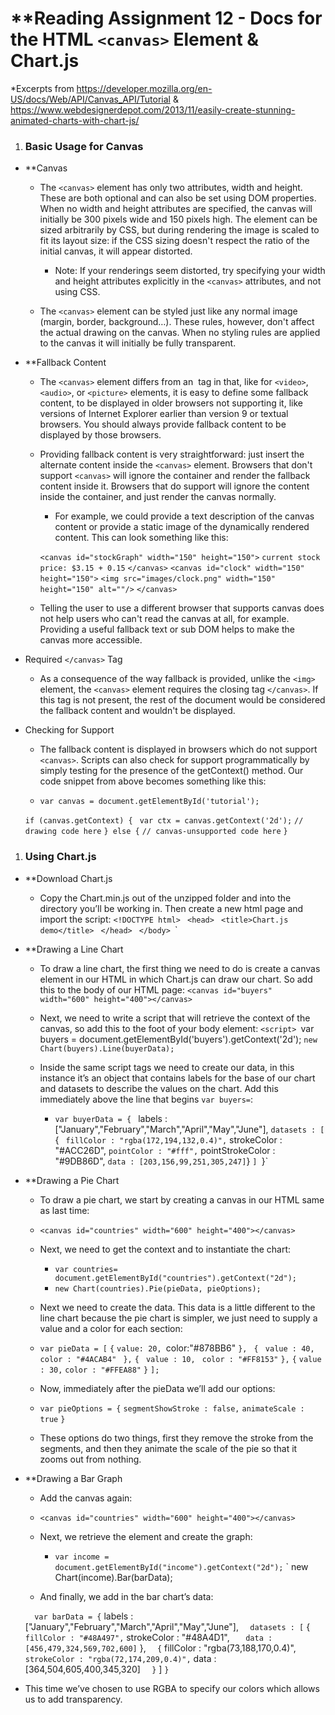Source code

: # **Reading Assignment 12 - Docs for the HTML `<canvas>` Element & Chart.js
*Excerpts from https://developer.mozilla.org/en-US/docs/Web/API/Canvas_API/Tutorial & https://www.webdesignerdepot.com/2013/11/easily-create-stunning-animated-charts-with-chart-js/

1. ### Basic Usage for Canvas
  + **Canvas
    + The `<canvas>` element has only two attributes, width and height. These are both optional and can also be set using DOM properties. When no width and height attributes are specified, the canvas will initially be 300 pixels wide and 150 pixels high. The element can be sized arbitrarily by CSS, but during rendering the image is scaled to fit its layout size: if the CSS sizing doesn't respect the ratio of the initial canvas, it will appear distorted.

      + Note: If your renderings seem distorted, try specifying your width and height attributes explicitly in the `<canvas>` attributes, and not using CSS.

    + The `<canvas>` element can be styled just like any normal image (margin, border, background…). These rules, however, don't affect the actual drawing on the canvas. When no styling rules are applied to the canvas it will initially be fully transparent.
  
  + **Fallback Content
    + The `<canvas>` element differs from an <img> tag in that, like for `<video>`, `<audio>`, or `<picture>` elements, it is easy to define some fallback content, to be displayed in older browsers not supporting it, like versions of Internet Explorer earlier than version 9 or textual browsers. You should always provide fallback content to be displayed by those browsers.

    + Providing fallback content is very straightforward: just insert the alternate content inside the `<canvas>` element. Browsers that don't support `<canvas>` will ignore the container and render the fallback content inside it. Browsers that do support <canvas> will ignore the content inside the container, and just render the canvas normally.

      + For example, we could provide a text description of the canvas content or provide a static image of the dynamically rendered content. This can look something like this:

       `<canvas id="stockGraph" width="150" height="150">`
         `current stock price: $3.15 + 0.15`
       `</canvas>`
       `<canvas id="clock" width="150" height="150">`
         `<img src="images/clock.png" width="150" height="150" alt=""/>`
       `</canvas>`

    + Telling the user to use a different browser that supports canvas does not help users who can't read the canvas at all, for example. Providing a useful fallback text or sub DOM helps to make the canvas more accessible.

   + Required `</canvas>` Tag
      + As a consequence of the way fallback is provided, unlike the `<img>` element, the `<canvas>` element requires the closing tag `</canvas>`. If this tag is not present, the rest of the document would be considered the fallback content and wouldn't be displayed.
      
   + Checking for Support
      + The fallback content is displayed in browsers which do not support `<canvas>`. Scripts can also check for support programmatically by simply testing for the presence of the getContext() method. Our code snippet from above becomes something like this:

       + `var canvas = document.getElementById('tutorial');`

        `if (canvas.getContext) {`
         ` var ctx = canvas.getContext('2d');`
          `// drawing code here`
        `} else {`
          `// canvas-unsupported code here`
        `}`
    
    
1. ### Using Chart.js
  + **Download Chart.js
    + Copy the Chart.min.js out of the unzipped folder and into the directory you’ll be working in. Then create a new html page and import the script: 
    `<!DOCTYPE html>
     `<html lang="en">
     `<head>
        `<meta charset="utf-8" />
        `<title>Chart.js demo</title>
        `<script src='Chart.min.js'></script>
    `</head>
    `<body>
    `</body>
    `</html>`
    
  + **Drawing a Line Chart
    + To draw a line chart, the first thing we need to do is create a canvas element in our HTML in which Chart.js can draw our chart. So add this to the body of our HTML page:
        `<canvas id="buyers" width="600" height="400"></canvas>`
        
    + Next, we need to write a script that will retrieve the context of the canvas, so add this to the foot of your body element:
        `<script>
          `var buyers = document.getElementById('buyers').getContext('2d');
          `new Chart(buyers).Line(buyerData);
        `</script>
    + Inside the same script tags we need to create our data, in this instance it’s an object that contains labels for the base of our chart and datasets to describe the values on the chart. Add this immediately above the line that begins `var buyers=`:

       + `var buyerData = {
         ` labels : ["January","February","March","April","May","June"],
          `datasets : [
           ` {
            `  fillColor : "rgba(172,194,132,0.4)",
             ` strokeColor : "#ACC26D",
             ` pointColor : "#fff",
             ` pointStrokeColor : "#9DB86D",
             ` data : [203,156,99,251,305,247]
            `}
          `]
        `}`
        
  + **Drawing a Pie Chart
    + To draw a pie chart, we start by creating a canvas in our HTML same as last time:
    + `<canvas id="countries" width="600" height="400"></canvas>`
    + Next, we need to get the context and to instantiate the chart:

      + `var countries= document.getElementById("countries").getContext("2d");`
      + `new Chart(countries).Pie(pieData, pieOptions);`

    + Next we need to create the data. This data is a little different to the line chart because the pie chart is simpler, we just need to supply a value and a color for each section:

     + `var pieData = [`
        `{`
          `value: 20,
          `color:"#878BB6"
        `},`
       ` {`
         ` value : 40,`
          `color : "#4ACAB4"`
       ` },`
        `{`
         ` value : 10,`
         ` color : "#FF8153"`
        `},`
        `{`
          `value : 30,`
          `color : "#FFEA88"`
        `}`
      `];`

    + Now, immediately after the pieData we’ll add our options:

    + `var pieOptions = {`
	    `segmentShowStroke : false,`
	    `animateScale : true`
      `}`
      
    + These options do two things, first they remove the stroke from the segments, and then they animate the scale of the pie so that it zooms out from nothing.
  
  + **Drawing a Bar Graph
    + Add the canvas again: 
    
    + `<canvas id="countries" width="600" height="400"></canvas>`
    
    + Next, we retrieve the element and create the graph:

      + `var income = document.getElementById("income").getContext("2d");`
      `   new Chart(income).Bar(barData);
      
     + And finally, we add in the bar chart’s data:

      `   var barData = {
      `    labels : ["January","February","March","April","May","June"],
       `   datasets : [
      `    {
      `      fillColor : "#48A497",
      `      strokeColor : "#48A4D1",
        `    data : [456,479,324,569,702,600]
       `   },
       `   {
       `     fillColor : "rgba(73,188,170,0.4)",
       `     strokeColor : "rgba(72,174,209,0.4)",
       `     data : [364,504,605,400,345,320]
       `   }
      `  ]
      `}`
      
+ This time we’ve chosen to use RGBA to specify our colors which allows us to add transparency.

- Task
For each line in the data above that contains the string "immediately", extract the line.

- Exercise result
    + Inside the same script tags we need to create our data, in this instance it’s an object that contains labels for the base of our chart and datasets to describe the values on the chart. Add this immediately above the line that begins `var buyers=`:
    + Now, immediately after the pieData we’ll add our options:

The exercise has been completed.